The Ashy Starling

4th July 2010
Distribution: This species has a large range, with an estimated global Extent of Occurrence of 140,000 km. It is endemic to Tanzania and Kenya.

Status: The global population size has not been quantified, but it is believed to be large as the species is described as 'frequent' in at least parts of its range. Global population trends have not been quantified, but the species is not believed to approach the thresholds for the population decline criterion of the IUCN Red List (i.e. declining more than 30% in ten years or three generations). For these reasons, the species is evaluated as Least Concern.
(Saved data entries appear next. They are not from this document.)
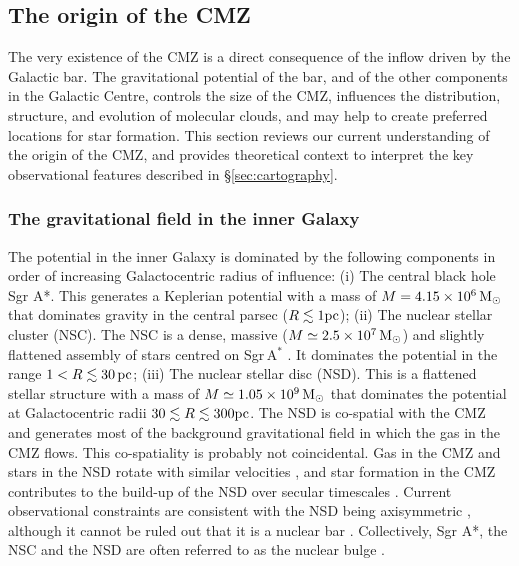 

\subsection{The origin of the CMZ} \label{sec:generaldynamics}

The very existence of the CMZ is a direct consequence of the inflow driven by the Galactic bar. The gravitational potential of the bar, and of the other components in the Galactic Centre, controls the size of the CMZ, influences the distribution, structure, and evolution of molecular clouds, and may help to create preferred locations for star formation. 
This section reviews our current understanding of the origin of the CMZ, and provides theoretical context to interpret the key observational features described in \S\ref{sec:cartography}. 

\subsubsection{The gravitational field in the inner Galaxy} \label{sec:potential}

The potential in the inner Galaxy is dominated by the following components in order of increasing Galactocentric radius of influence: (i) The central black hole Sgr A*. This generates a Keplerian potential with a mass of $M=4.15 \times 10^6\,\mbox{M$_\odot$}$ \citep{Ghez2008, Gillessen2009, GravityCollaboration2019} that dominates gravity in the central parsec ($R\lesssim 1\mbox{${\rm pc}$}$); (ii) The nuclear stellar cluster (NSC). The NSC is a dense, massive ($M \simeq 2.5 \times 10^7\, \mbox{M$_\odot$}$) and slightly flattened assembly of stars centred on Sgr\,A$^{*}$ \citep{Genzel2010,Schodel2014b,Feldmeier-Krause2017}. It dominates the potential in the range $1<R\lesssim30\,\mbox{${\rm pc}$}$; (iii) The nuclear stellar disc (NSD). This is a flattened stellar structure with a mass of $M\simeq 1.05 \times 10^9\, \mbox{M$_\odot$}$ \citep{Launhardt2002,Sormani2020a, Sormani2021} that dominates the potential at Galactocentric radii $30 \lesssim R \lesssim 300\mbox{${\rm pc}$}$. The NSD is co-spatial with the CMZ and generates most of the background gravitational field in which the gas in the CMZ flows. This co-spatiality is probably not coincidental. Gas in the CMZ and stars in the NSD rotate with similar velocities \citep{Schonrich2015,Schultheis2021}, and star formation in the CMZ contributes to the build-up of the NSD over secular timescales \citep{Baba2020}. Current observational constraints are consistent with the NSD being axisymmetric \citep{Gerhard2012,Valenti2016,Sormani2021}, although it cannot be ruled out that it is a nuclear bar \citep{Alard2001,Rodriguez-Fernandez2008}. Collectively, Sgr A*, the NSC and the NSD are often referred to as the nuclear bulge \citep{Launhardt2002}.

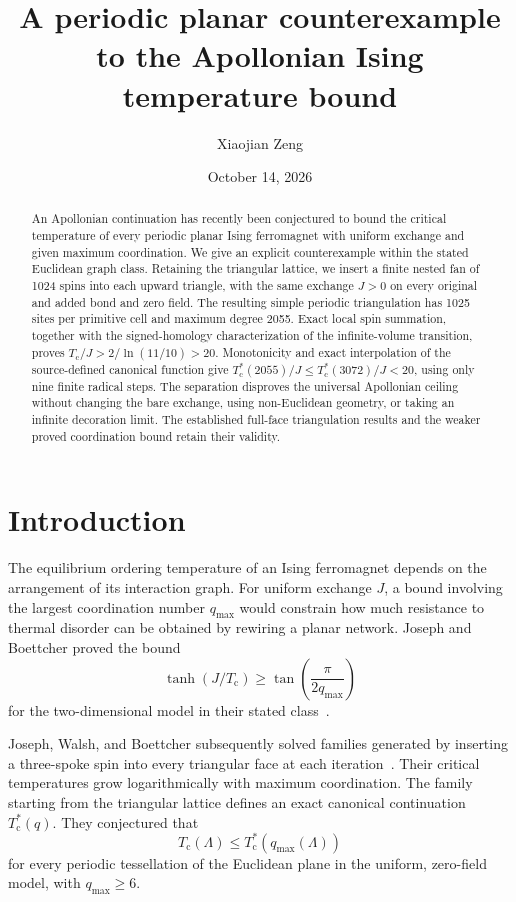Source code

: \documentclass[aps,pre,reprint,amsmath,amssymb,nofootinbib,longbibliography,floatfix]{revtex4-2}
\newcommand{\Tc}{T_{\mathrm c}}
\newcommand{\qm}{q_{\max}}
\begin{document}
\title{A periodic planar counterexample to the Apollonian Ising temperature bound}
\author{Xiaojian Zeng}
\date{October 14, 2026}
\begin{abstract}
An Apollonian continuation has recently been conjectured to bound the critical temperature of every periodic planar Ising ferromagnet with uniform exchange and given maximum coordination. We give an explicit counterexample within the stated Euclidean graph class. Retaining the triangular lattice, we insert a finite nested fan of 1024 spins into each upward triangle, with the same exchange \(J>0\) on every original and added bond and zero field. The resulting simple periodic triangulation has 1025 sites per primitive cell and maximum degree 2055. Exact local spin summation, together with the signed-homology characterization of the infinite-volume transition, proves \(\Tc/J>2/\ln(11/10)>20\). Monotonicity and exact interpolation of the source-defined canonical function give \(\Tc^*(2055)/J\leq\Tc^*(3072)/J<20\), using only nine finite radical steps. The separation disproves the universal Apollonian ceiling without changing the bare exchange, using non-Euclidean geometry, or taking an infinite decoration limit. The established full-face triangulation results and the weaker proved coordination bound retain their validity.
\end{abstract}
\maketitle
\raggedbottom

\section{Introduction}
The equilibrium ordering temperature of an Ising ferromagnet depends on the arrangement of its interaction graph. For uniform exchange \(J\), a bound involving the largest coordination number \(\qm\) would constrain how much resistance to thermal disorder can be obtained by rewiring a planar network. Joseph and Boettcher proved the bound
\begin{equation}
 \tanh(J/\Tc)\geq\tan\!\left(\frac{\pi}{2\qm}\right)
 \label{eq:knownbound}
\end{equation}
for the two-dimensional model in their stated class~\cite{JosephBoettcher2026}.

Joseph, Walsh, and Boettcher subsequently solved families generated by inserting a three-spoke spin into every triangular face at each iteration~\cite{JosephWalshBoettcher2026}. Their critical temperatures grow logarithmically with maximum coordination. The family starting from the triangular lattice defines an exact canonical continuation \(\Tc^*(q)\). They conjectured that
\begin{equation}
 \Tc(\Lambda)\leq\Tc^*(\qm(\Lambda))
 \label{eq:conjecture}
\end{equation}
for every periodic tessellation of the Euclidean plane in the uniform, zero-field model, with \(\qm\geq6\).
\end{document}
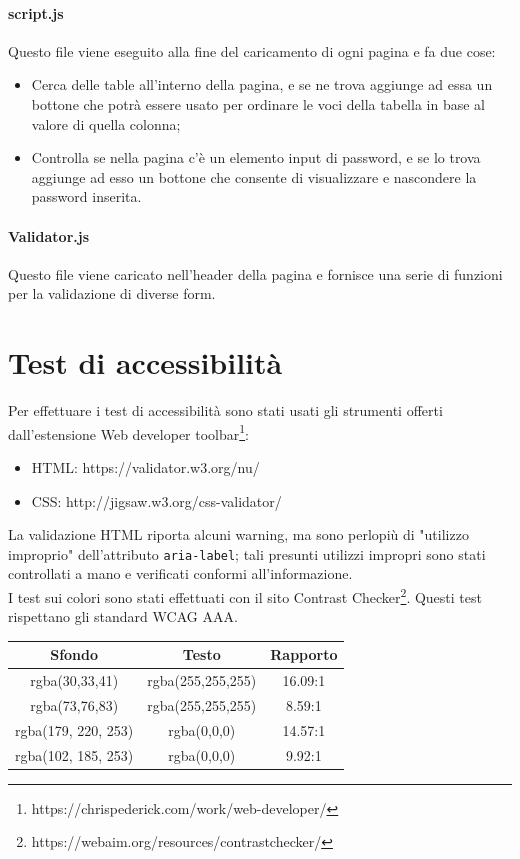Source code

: \documentclass[12pt, a4paper]{article}
\begin{document}
    \paragraph{script.js} Questo file viene eseguito alla fine del caricamento di ogni pagina e fa due cose:
    \begin{itemize}
        \item Cerca delle table all'interno della pagina, e se ne trova aggiunge ad essa un bottone che potrà essere usato per ordinare le voci della tabella in base al valore di quella colonna;
        \item Controlla se nella pagina c'è un elemento input di password, e se lo trova aggiunge ad esso un bottone che consente di visualizzare e nascondere la password inserita.
    \end{itemize}

    \paragraph{Validator.js} Questo file viene caricato nell'header della pagina e fornisce una serie di funzioni per la validazione di diverse form.


    \section{Test di accessibilità}
    Per effettuare i test di accessibilità sono stati usati gli strumenti offerti dall'estensione Web developer toolbar\footnote{https://chrispederick.com/work/web-developer/}:
    \begin{itemize}
        \item HTML: https://validator.w3.org/nu/
        \item CSS: http://jigsaw.w3.org/css-validator/
    \end{itemize}

    La validazione HTML riporta alcuni warning, ma sono perlopiù di "utilizzo improprio" dell'attributo \texttt{aria-label}; tali presunti utilizzi impropri sono stati controllati a mano e verificati conformi all'informazione.
    \\ 
    I test sui colori sono stati effettuati con il sito Contrast Checker\footnote{https://webaim.org/resources/contrastchecker/}. Questi test rispettano gli standard WCAG AAA.
    \begin{center}
    \begin{tabular}{c|c|c}
    Sfondo & Testo & Rapporto \\
    \hline
    rgba(30,33,41) & rgba(255,255,255) & 16.09:1 \\
    rgba(73,76,83) & rgba(255,255,255) & 8.59:1 \\
    rgba(179, 220, 253) & rgba(0,0,0) & 14.57:1 \\
    rgba(102, 185, 253) & rgba(0,0,0) & 9.92:1 
    \end{tabular}
\end{center}
\end{document}
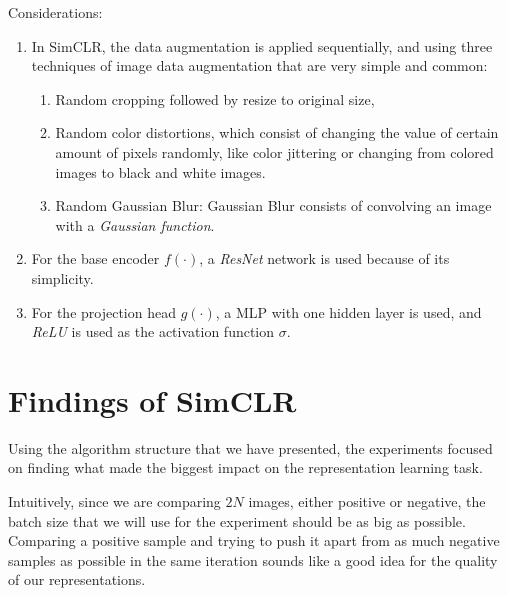 Considerations:
\begin{enumerate}
\item In SimCLR, the data augmentation is applied sequentially, and using three techniques of image data augmentation that are very simple and common:
\begin{enumerate}
\item Random cropping followed by resize to original size,
\item Random color distortions, which consist of changing the value of certain amount of pixels randomly, like color jittering or changing from colored images to black and white images.
\item Random Gaussian Blur: Gaussian Blur consists of convolving an image with a \emph{Gaussian function}.
\end{enumerate}

\item For the base encoder $f(\cdot)$, a \emph{ResNet} network is used because of its simplicity.
\item For the projection head $g(\cdot)$, a MLP with one hidden layer is used, and \emph{ReLU} is used as the activation function $\sigma$.
\end{enumerate}



\section{Findings of SimCLR}

    Using the algorithm structure that we have presented, the experiments focused on finding what made the biggest impact on the representation learning task. 
    
    Intuitively, since we are comparing $2N$ images, either positive or negative, the batch size that we will use for the experiment should be as big as possible. Comparing a positive sample and trying to push it apart from as much negative samples as possible in the same iteration sounds like a good idea for the quality of our representations.
    
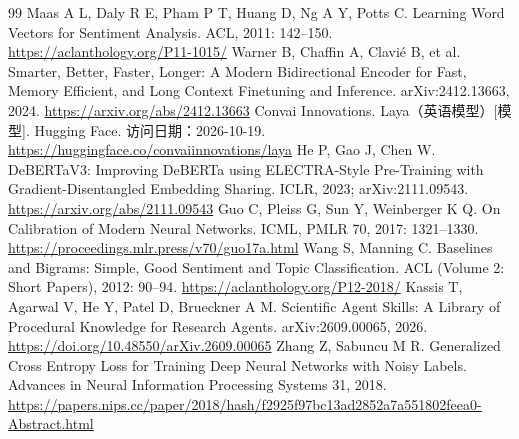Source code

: \documentclass[UTF8,fontset=fandol,a4paper,11pt]{ctexart}
\begin{document}
\FloatBarrier\begin{thebibliography}{99}
 Maas A L, Daly R E, Pham P T, Huang D, Ng A Y, Potts C. Learning Word Vectors for Sentiment Analysis. ACL, 2011: 142–150. \url{https://aclanthology.org/P11-1015/}
 Warner B, Chaffin A, Clavié B, et al. Smarter, Better, Faster, Longer: A Modern Bidirectional Encoder for Fast, Memory Efficient, and Long Context Finetuning and Inference. arXiv:2412.13663, 2024. \url{https://arxiv.org/abs/2412.13663}
 Convai Innovations. Laya（英语模型）[模型]. Hugging Face. 访问日期：2026-10-19. \url{https://huggingface.co/convaiinnovations/laya}
 He P, Gao J, Chen W. DeBERTaV3: Improving DeBERTa using ELECTRA-Style Pre-Training with Gradient-Disentangled Embedding Sharing. ICLR, 2023; arXiv:2111.09543. \url{https://arxiv.org/abs/2111.09543}
 Guo C, Pleiss G, Sun Y, Weinberger K Q. On Calibration of Modern Neural Networks. ICML, PMLR 70, 2017: 1321–1330. \url{https://proceedings.mlr.press/v70/guo17a.html}
 Wang S, Manning C. Baselines and Bigrams: Simple, Good Sentiment and Topic Classification. ACL (Volume 2: Short Papers), 2012: 90–94. \url{https://aclanthology.org/P12-2018/}
 Kassis T, Agarwal V, He Y, Patel D, Brueckner A M. Scientific Agent Skills: A Library of Procedural Knowledge for Research Agents. arXiv:2609.00065, 2026. \url{https://doi.org/10.48550/arXiv.2609.00065}
 Zhang Z, Sabuncu M R. Generalized Cross Entropy Loss for Training Deep Neural Networks with Noisy Labels. Advances in Neural Information Processing Systems 31, 2018. \url{https://papers.nips.cc/paper/2018/hash/f2925f97bc13ad2852a7a551802feea0-Abstract.html}
\end{thebibliography}
\end{document}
Habitat: The Ashy Starling inhabits acacia savanna, dry bush, open woodlands or even farmlands.

General habits: The Ashy Starlings are often associated with the baobab. They can become very tame in protected areas where they live a safe and comfortable life. So tame in fact, that some of them will walk with a cool and jaunty swagger, straight through the open door of the TSL café in Tarangire (Tanzania), each and every morning, heading straight for the cake and sugar!

Feeding habits: Like most starlings, this species feeds on insects and fruits.

Description: Most of the bird is a "ashy grey" colour, the wings being more brownish, and the legs and the eye black.

Did you know: Starlings occur naturally only in the Old World (Europe, Asia and Africa), some forms as far east as Australia, but several European and Asian species have been introduced to North America and Australia; the Common Starling is a serious pest in both continents. Many Asian species, particularly the larger ones, are called mynas, and in some regions, starlings are also referred to as grackles.

Starlings have diverse and complex vocalizations, and have been known to imbed sounds from their surroundings into their own calls, including car alarms, and human speech patterns.

The Ashy Starling is also called: Spréo cendré [French]; Grauglanzstar [German]; Tuhkakottarainen [Finnish]; Egyszínü csöricske[Hungarish].